За столом графа соблюдалась пышная торжественность. Он никогда не обедал иначе как на серебре, а суповые чашки были внутри позолочены. Граф садился на первом месте и всегда назначал сам, кому сидеть рядом с ним по правую и по левую сторону (я помню, что удостоился этой чести два раза). Прочих же размещал церемониймейстер, в парадной одежде; в его распоряжении находились гренадеры, разносившие кушанья. Ликеры перед обедом и вина за столом подавались в изобилии, но никогда не пили за чье-нибудь здоровье, кроме больших царских праздников. В эти дни граф провозглашал тосты, и при имени императрицы гремел сто один выстрел; пятьдесят один при имени Великого князя и столько же в честь союзных государей. Пальба эта бывала и во время богослужения, если оно совершалось по какому-либо особенному торжеству.

После обеда граф шел в свою палатку с двумя тайными секретарями и занимался с ними до позднего вечера.

При армии находился волонтером королевско-польский, или саксонский принц Карл, которого императрица Елизавета прочила в герцоги Курляндские, но известно, что это не состоялось. Де ла Мессельер говорит, будто граф Фермор оклеветал его перед императрицей. Я не могу ни опровергнуть, ни подтвердить этого обвинения, не состоя в близких сношениях с этими господами. Но, сколько мне известно, принц не был близок с графом. Редко я видел, чтобы они говорили друг с другом, и никогда не видел, чтобы принц обедал у графа. Многое можно бы сказать об этих отношениях, если бы целью моих записок было опровержение старых предубеждений.

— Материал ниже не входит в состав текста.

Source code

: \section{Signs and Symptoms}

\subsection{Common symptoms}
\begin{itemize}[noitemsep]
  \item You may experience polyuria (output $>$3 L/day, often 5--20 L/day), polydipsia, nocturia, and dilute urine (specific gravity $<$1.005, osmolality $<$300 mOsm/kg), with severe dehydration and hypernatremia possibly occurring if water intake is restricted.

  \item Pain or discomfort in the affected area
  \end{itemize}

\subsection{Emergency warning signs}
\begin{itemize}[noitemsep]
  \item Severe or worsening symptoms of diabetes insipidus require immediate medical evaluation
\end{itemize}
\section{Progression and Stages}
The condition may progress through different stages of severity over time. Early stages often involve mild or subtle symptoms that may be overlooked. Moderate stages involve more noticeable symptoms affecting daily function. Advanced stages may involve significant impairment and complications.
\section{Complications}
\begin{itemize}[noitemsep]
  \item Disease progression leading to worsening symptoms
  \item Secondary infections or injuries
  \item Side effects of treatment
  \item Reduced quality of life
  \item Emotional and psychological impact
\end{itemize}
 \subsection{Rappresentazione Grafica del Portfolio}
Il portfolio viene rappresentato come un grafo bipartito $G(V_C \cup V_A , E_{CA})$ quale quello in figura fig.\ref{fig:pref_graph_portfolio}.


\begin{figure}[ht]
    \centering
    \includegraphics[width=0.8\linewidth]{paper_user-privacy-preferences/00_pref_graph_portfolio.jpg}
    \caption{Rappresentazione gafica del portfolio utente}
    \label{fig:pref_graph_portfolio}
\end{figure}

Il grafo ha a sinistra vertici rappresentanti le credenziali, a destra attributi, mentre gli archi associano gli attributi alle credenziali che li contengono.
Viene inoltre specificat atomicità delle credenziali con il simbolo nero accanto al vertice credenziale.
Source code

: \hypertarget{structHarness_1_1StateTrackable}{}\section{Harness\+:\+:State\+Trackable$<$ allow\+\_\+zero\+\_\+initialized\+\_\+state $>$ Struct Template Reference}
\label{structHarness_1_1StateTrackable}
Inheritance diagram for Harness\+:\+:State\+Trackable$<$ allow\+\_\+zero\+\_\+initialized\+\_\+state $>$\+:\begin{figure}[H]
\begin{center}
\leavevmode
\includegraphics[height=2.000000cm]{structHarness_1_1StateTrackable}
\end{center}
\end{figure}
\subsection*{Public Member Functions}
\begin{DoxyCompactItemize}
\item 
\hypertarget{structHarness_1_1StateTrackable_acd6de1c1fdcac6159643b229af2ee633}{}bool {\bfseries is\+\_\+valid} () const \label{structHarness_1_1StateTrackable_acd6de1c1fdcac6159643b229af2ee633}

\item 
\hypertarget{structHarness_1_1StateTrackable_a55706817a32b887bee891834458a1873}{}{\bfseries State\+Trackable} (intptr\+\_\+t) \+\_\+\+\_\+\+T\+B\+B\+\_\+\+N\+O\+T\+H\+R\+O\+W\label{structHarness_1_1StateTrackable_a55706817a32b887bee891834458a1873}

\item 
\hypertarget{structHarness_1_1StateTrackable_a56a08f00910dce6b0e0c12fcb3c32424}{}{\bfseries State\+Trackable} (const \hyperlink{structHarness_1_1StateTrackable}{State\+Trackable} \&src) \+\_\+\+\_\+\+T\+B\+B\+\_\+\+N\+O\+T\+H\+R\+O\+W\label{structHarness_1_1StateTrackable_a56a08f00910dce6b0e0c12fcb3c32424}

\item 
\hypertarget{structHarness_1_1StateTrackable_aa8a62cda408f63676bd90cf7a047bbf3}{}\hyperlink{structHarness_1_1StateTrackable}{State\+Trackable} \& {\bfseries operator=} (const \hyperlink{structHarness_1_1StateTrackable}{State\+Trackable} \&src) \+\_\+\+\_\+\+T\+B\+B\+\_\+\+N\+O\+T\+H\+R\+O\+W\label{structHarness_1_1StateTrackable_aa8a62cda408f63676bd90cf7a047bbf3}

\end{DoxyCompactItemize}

Образ жизни принца соответствовал его сану. У него был свой двор, церковь, кухня и т. д. Во время похода он всегда ехал верхом, окруженный значительной свитой. Чтобы дать маленькое понятие о его пышности, перечислю его обоз: 10 великолепно одетых конюхов вели один за другим 10 больших мулов, украшенных перьями с серебряными подобранными колокольчиками, издававшими приятный звон; мулы были навьючены и покрыты желтыми покрывалами с королевским курфюршеским гербом, шитым золотом на голубом поле. За мулами следовали попарно 38 слуг верхами, однообразно и чисто одетых; обер-шталмейстер, с 30 верховыми лошадьми принца, под прекрасными попонами; каждую лошадь поодиночке вел чрезвычайно красиво одетый конюх. Затем две великолепные кареты для принца или важнейших лиц его свиты, на случай нездоровья или дурной погоды. Потом особенный экипаж для духовника, еще один для лейб-медика, еще один с двумя дамами, и потом множество повозок с кухней и вещами, и этим заключался обоз.

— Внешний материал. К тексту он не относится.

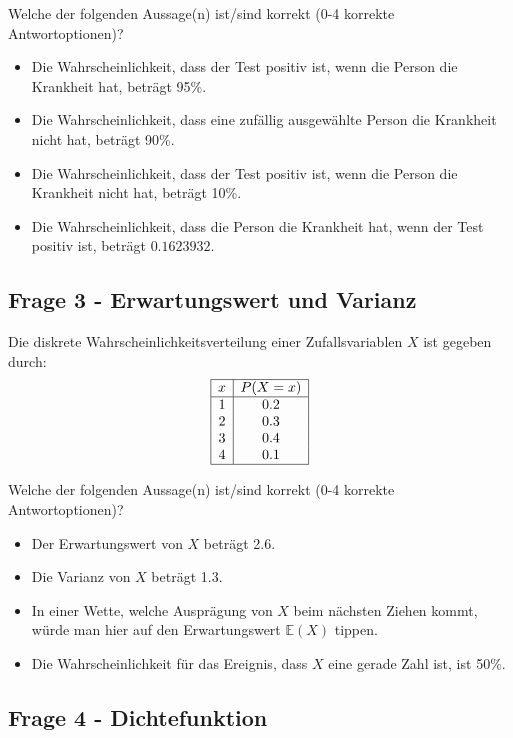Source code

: \documentclass[
]{book}
\providecommand{\tightlist}{%
  \setlength{\itemsep}{0pt}\setlength{\parskip}{0pt}}
\begin{document}
Welche der folgenden Aussage(n) ist/sind korrekt (0-4 korrekte Antwortoptionen)?

\begin{itemize}
\tightlist
\item
  Die Wahrscheinlichkeit, dass der Test positiv ist, wenn die Person die Krankheit hat, beträgt 95\%.
\item
  Die Wahrscheinlichkeit, dass eine zufällig ausgewählte Person die Krankheit nicht hat, beträgt 90\%.
\item
  Die Wahrscheinlichkeit, dass der Test positiv ist, wenn die Person die Krankheit nicht hat, beträgt 10\%.
\item
  Die Wahrscheinlichkeit, dass die Person die Krankheit hat, wenn der Test positiv ist, beträgt \(0.1623932\).
\end{itemize}

\subsection{Frage 3 - Erwartungswert und Varianz}\label{frage-3---erwartungswert-und-varianz}

Die diskrete Wahrscheinlichkeitsverteilung einer Zufallsvariablen \(X\) ist gegeben durch:
\[
\begin{array}{|c|c|}
\hline
x & P(X = x) \\
\hline
1 & 0.2 \\
2 & 0.3 \\
3 & 0.4 \\
4 & 0.1 \\
\hline
\end{array}
\]

Welche der folgenden Aussage(n) ist/sind korrekt (0-4 korrekte Antwortoptionen)?

\begin{itemize}
\tightlist
\item
  Der Erwartungswert von \(X\) beträgt 2.6.
\item
  Die Varianz von \(X\) beträgt 1.3.
\item
  In einer Wette, welche Ausprägung von \(X\) beim nächsten Ziehen kommt,
  würde man hier auf den Erwartungswert \(\mathbb{E}(X)\) tippen.
\item
  Die Wahrscheinlichkeit für das Ereignis, dass \(X\) eine gerade Zahl ist, ist 50\%.
\end{itemize}

\subsection{Frage 4 - Dichtefunktion}\label{frage-4---dichtefunktion}
\end{document}
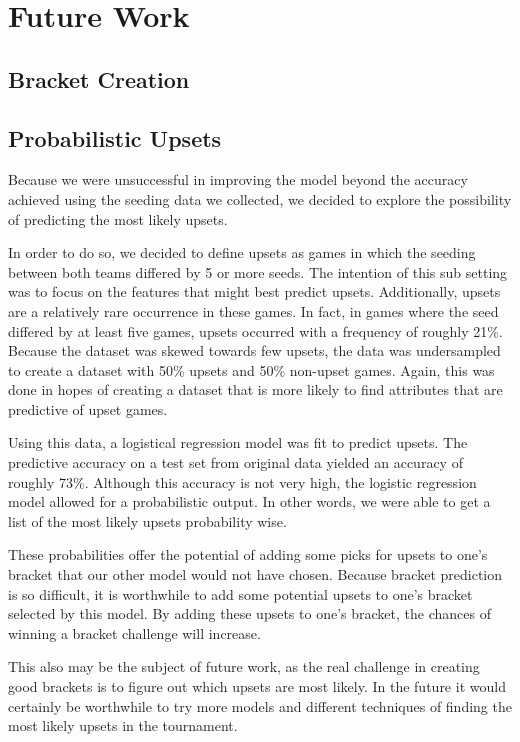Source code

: \section{Future Work}
\subsection{Bracket Creation}


\subsection{Probabilistic Upsets}

Because we were unsuccessful in improving the model beyond the accuracy achieved using the seeding data we collected, we decided to explore the possibility of predicting the most likely upsets. 

In order to do so, we decided to define upsets as games in which the seeding between both teams differed by 5 or more seeds. 
The intention of this sub setting was to focus on the features that might best predict upsets. 
Additionally, upsets are a relatively rare occurrence in these games. 
In fact, in games where the seed differed by at least five games, upsets occurred with a frequency of roughly 21\%.
Because the dataset was skewed towards few upsets, the data was undersampled to create a dataset with 50\% upsets and 50\% non-upset games. 
Again, this was done in hopes of creating a dataset that is more likely to find attributes that are predictive of upset games. 

Using this data, a logistical regression model was fit to predict upsets. 
The predictive accuracy on a test set from original data yielded an accuracy of roughly 73\%. 
Although this accuracy is not very high, the logistic regression model allowed for a probabilistic output. 
In other words, we were able to get a list of the most likely upsets probability wise. 

These probabilities offer the potential of adding some picks for upsets to one’s bracket that our other model would not have chosen. 
Because bracket prediction is so difficult, it is worthwhile to add some potential upsets to one’s bracket selected by this model. 
By adding these upsets to one’s bracket, the chances of winning a bracket challenge will increase. 

This also may be the subject of future work, as the real challenge in creating good brackets is to figure out which upsets are most likely. 
In the future it would certainly be worthwhile to try more models and different techniques of finding the most likely upsets in the tournament.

Надо сказать еще, что каждый полк имел по телеге с провиантом, значит, во всей армии было 4000 таких телег. Каков был обоз, можно себе представить!

Глава V

Итак, назначен был поход за Вислу. Еще звезды ярко горели, а я был уже на ногах и готовился в дорогу. Погода была тихая, небо самое ясное, солнце взошло великолепно и так мирно, а между тем впереди грозили все те бедствия, от которых мы обыкновенно просим избавления у Бога. Через час по восхождении солнца я стоял на берегу Вислы.

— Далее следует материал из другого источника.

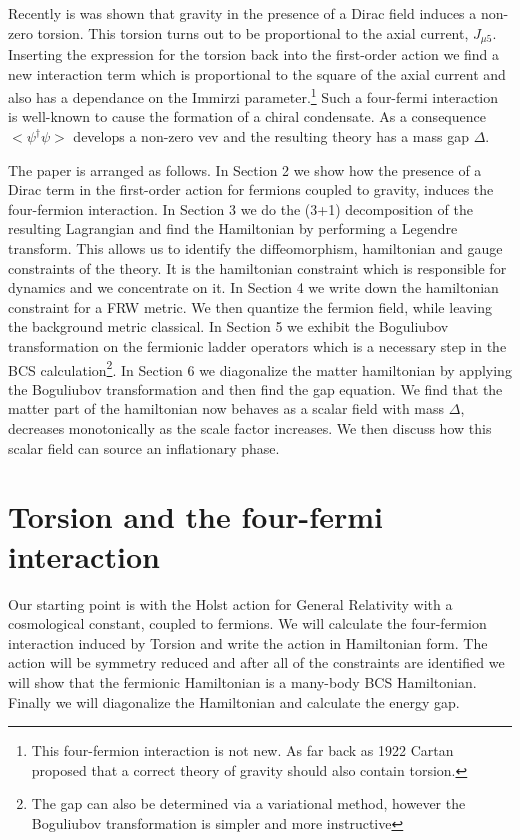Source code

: \begin{doublespace}

Recently \cite{Perez2006Physical} is was shown that gravity in the presence of a Dirac field induces
a non-zero torsion. This torsion turns out to be proportional to the axial current, $J_{\mu5}$.
Inserting the expression for the torsion back into the first-order action we find a new interaction
term which is proportional to the square of the axial current and also has a dependance on the
Immirzi parameter.\footnote{This four-fermion interaction is not new. As far back as 1922 Cartan
proposed that a correct theory of gravity should also contain torsion.} Such a four-fermi
interaction is well-known to cause the formation of a chiral condensate. As a consequence
$<\psi^\dag\psi>$ develops a non-zero vev and the resulting theory has a mass gap $\Delta$.


The paper is arranged as follows. In Section 2 we show how the presence of a Dirac term in the
first-order action for fermions coupled to gravity, induces the four-fermion interaction. In
Section 3 we do the (3+1) decomposition of the resulting Lagrangian and find the Hamiltonian by
performing a Legendre transform. This allows us to identify the diffeomorphism, hamiltonian and
gauge constraints of the theory. It is the hamiltonian constraint which is responsible for dynamics
and we concentrate on it. In Section 4 we write down the hamiltonian constraint for a FRW metric.
We then quantize the fermion field, while leaving the background metric classical. In Section 5 we
exhibit the Boguliubov transformation on the fermionic ladder operators which is a necessary step
in the BCS calculation\footnote{The gap can also be determined via a variational method, however
the Boguliubov transformation is simpler and more instructive}. In Section 6 we diagonalize the
matter hamiltonian by applying the Boguliubov transformation and then find the gap equation. We
find that the matter part of the hamiltonian now behaves as a scalar field with mass $\Delta$,
decreases monotonically as the scale factor increases. We then discuss how this scalar field can
source an inflationary phase.

\section{Torsion and the four-fermi interaction}
Our starting point is with the Holst action for General Relativity with a cosmological constant,
coupled to fermions.  We will calculate the four-fermion interaction induced by Torsion and write
the action in Hamiltonian form.  The action will be symmetry reduced and after all of the
constraints are identified we will show that the fermionic Hamiltonian is a many-body BCS
Hamiltonian.  Finally we will diagonalize the Hamiltonian and calculate the energy gap.


\end{doublespace}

Откровенно сознаюсь, что сердце мое было растерзано горестью. Поход за Вислу не мог остаться для меня без последствий. Я прощался с родиной, с моей сладкой, едва неисполнившейся надеждой жить тихо и покойно; мне должно было идти на войну, и войну ожесточенную, как надо было ожидать. Поручив себя Богу, я переехал верхом на ту сторону реки.

На походе со мной не случилось ничего особенного, кроме того, что я нажил себе друга в протопопе русской армии и тесно сошелся с ним. Это был человек средних лет и среднего роста, добрый, чистосердечный и веселый. Обязанность его была важная: надзор над всеми попами армии, с правом наказывать их телесно, что случалось довольно часто по причине дурного поведения некоторых попов. Протопоп был окружен множеством слуг и подчиненных; домашняя одежда его состояла из черного, богатого бархата. Он был очень хорош со мной, и мы всегда езжали рядом, верхами. Кое-как говоря по-немецки, он развлекал меня своей веселостью и учил, как обращаться с русскими, которых я вовсе еще не знал. Я имел счастье так ему понравиться, что, когда я был уже приходским пастором в Побетене, он навестил меня и дал мне ясно понять, что охотно бы отдал за меня свою дочь. Я верно принял бы это предложение, если бы не имел других намерений.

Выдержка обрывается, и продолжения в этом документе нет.